Below are the entries to work from; restate word for word the portion that opens with the line containing "In ordinary Psalmody" and closes with the line containing "When several Psalms", keeping both.

Stored data entries:
—————

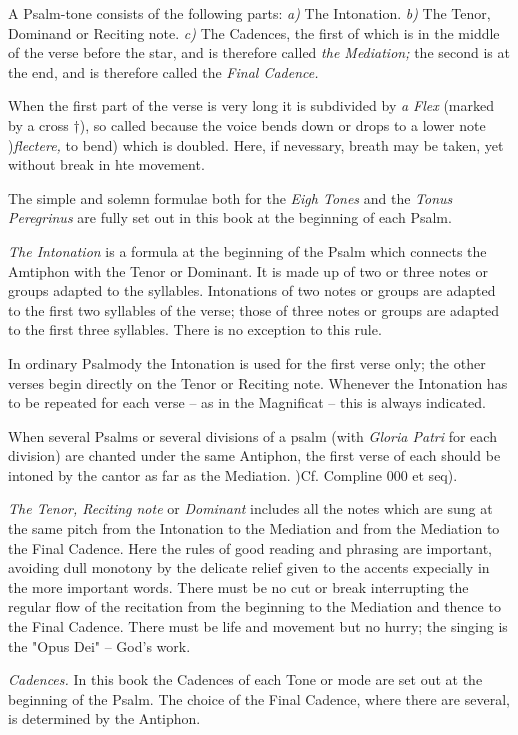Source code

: A Psalm-tone consists of the following parts: {\it a)} The Intonation. {\it b)} The Tenor, Dominand or Reciting note. {\it c)} The Cadences, the first of which is in the middle of the verse before the star, and is therefore called {\it the Mediation;} the second is at the end, and is therefore called the {\it Final Cadence.}

When the first part of the verse is very long it is subdivided by {\it a Flex} (marked by a cross $\dag$), so called because the voice bends down or drops to a lower note ){\it flectere,} to bend) which is doubled. Here, if nevessary, breath may be taken, yet without break in hte movement.

The simple and solemn formulae both for the {\it Eigh Tones} and the {\it Tonus Peregrinus} are fully set out in this book at the beginning of each Psalm.

{\it The Intonation} is a formula at the beginning of the Psalm which connects the Amtiphon with the Tenor or Dominant. It is made up of two or three notes or groups adapted to the syllables. Intonations of two notes or groups are adapted to the first two syllables of the verse; those of three notes or groups are adapted to the first three syllables. There is no exception to this rule.

In ordinary Psalmody the Intonation is used for the first verse only; the other verses begin directly on the Tenor or Reciting note. Whenever the Intonation has to be repeated for each verse -- as in the Magnificat -- this is always indicated.

When several Psalms or several divisions of a psalm (with {\it Gloria Patri} for each division) are chanted under the same Antiphon, the first verse of each should be intoned by the cantor as far as the Mediation. )Cf. Compline 000 et seq).

{\it The Tenor, Reciting note} or {\it Dominant} includes all the notes which are sung at the same pitch from the Intonation to the Mediation and from the Mediation to the Final Cadence. Here the rules of good reading and phrasing are important, avoiding dull monotony by the delicate relief given to the accents expecially in the more important words. There must be no cut or break interrupting the regular flow of the recitation from the beginning to the Mediation and thence to the Final Cadence. There must be life and movement but no hurry; the singing is the "Opus Dei" -- God's work.

{\it Cadences.} In this book the Cadences of each Tone or mode are set out at the beginning of the Psalm. The choice of the Final Cadence, where there are several, is determined by the Antiphon.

—————

Your solution
In ordinary Psalmody the Intonation is used for the first verse only; the other verses begin directly on the Tenor or Reciting note. Whenever the Intonation has to be repeated for each verse -- as in the Magnificat -- this is always indicated.

When several Psalms or several divisions of a psalm (with {\it Gloria Patri} for each division) are chanted under the same Antiphon, the first verse of each should be intoned by the cantor as far as the Mediation. )Cf. Compline 000 et seq).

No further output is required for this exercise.